* **DATA**
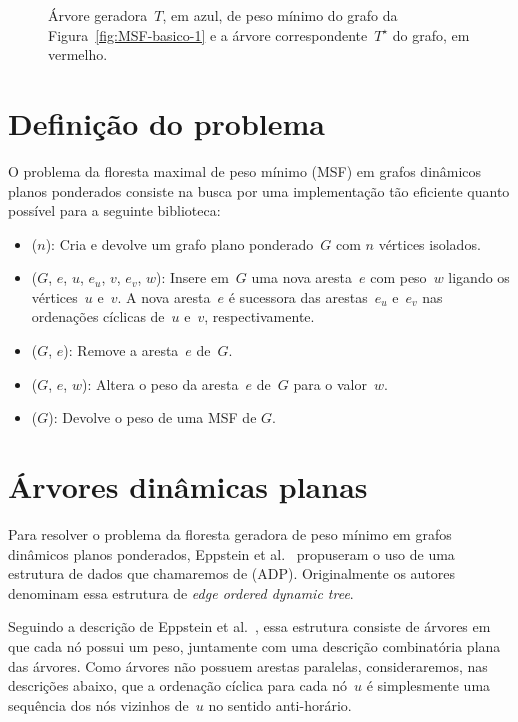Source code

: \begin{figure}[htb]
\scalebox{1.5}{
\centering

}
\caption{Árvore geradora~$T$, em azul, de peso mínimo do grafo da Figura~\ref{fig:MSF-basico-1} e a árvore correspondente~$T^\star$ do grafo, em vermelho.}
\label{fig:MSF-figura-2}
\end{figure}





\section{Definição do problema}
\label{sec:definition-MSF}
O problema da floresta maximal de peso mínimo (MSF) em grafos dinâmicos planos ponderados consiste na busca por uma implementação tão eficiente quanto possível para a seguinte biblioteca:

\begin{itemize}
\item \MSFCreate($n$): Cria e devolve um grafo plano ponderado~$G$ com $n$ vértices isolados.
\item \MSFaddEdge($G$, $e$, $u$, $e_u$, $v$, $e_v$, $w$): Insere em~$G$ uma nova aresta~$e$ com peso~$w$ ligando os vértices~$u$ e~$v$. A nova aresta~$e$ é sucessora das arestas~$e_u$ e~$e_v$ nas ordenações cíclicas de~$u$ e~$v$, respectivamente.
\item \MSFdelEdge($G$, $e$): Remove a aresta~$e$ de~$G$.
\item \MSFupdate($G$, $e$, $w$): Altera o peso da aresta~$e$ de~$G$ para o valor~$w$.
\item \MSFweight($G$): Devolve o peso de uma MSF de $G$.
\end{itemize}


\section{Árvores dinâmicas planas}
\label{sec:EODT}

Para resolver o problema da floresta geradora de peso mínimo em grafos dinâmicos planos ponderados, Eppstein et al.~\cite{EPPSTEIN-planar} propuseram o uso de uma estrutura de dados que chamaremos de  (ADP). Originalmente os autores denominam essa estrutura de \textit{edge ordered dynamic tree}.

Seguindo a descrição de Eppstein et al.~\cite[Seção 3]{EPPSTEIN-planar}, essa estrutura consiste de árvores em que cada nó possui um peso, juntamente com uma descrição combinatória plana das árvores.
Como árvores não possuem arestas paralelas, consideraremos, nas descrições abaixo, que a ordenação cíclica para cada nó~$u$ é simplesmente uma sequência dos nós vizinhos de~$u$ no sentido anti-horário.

* **EXERCISE AIM**
Using the entries above, return exactly the lines from the line with "O problema da floresta maximal" to the line with "de~$u$ e~$v$, respectivamente.", counting both of those lines.

* **OUTPUT BELOW**
O problema da floresta maximal de peso mínimo (MSF) em grafos dinâmicos planos ponderados consiste na busca por uma implementação tão eficiente quanto possível para a seguinte biblioteca:

\begin{itemize}
\item \MSFCreate($n$): Cria e devolve um grafo plano ponderado~$G$ com $n$ vértices isolados.
\item \MSFaddEdge($G$, $e$, $u$, $e_u$, $v$, $e_v$, $w$): Insere em~$G$ uma nova aresta~$e$ com peso~$w$ ligando os vértices~$u$ e~$v$. A nova aresta~$e$ é sucessora das arestas~$e_u$ e~$e_v$ nas ordenações cíclicas de~$u$ e~$v$, respectivamente.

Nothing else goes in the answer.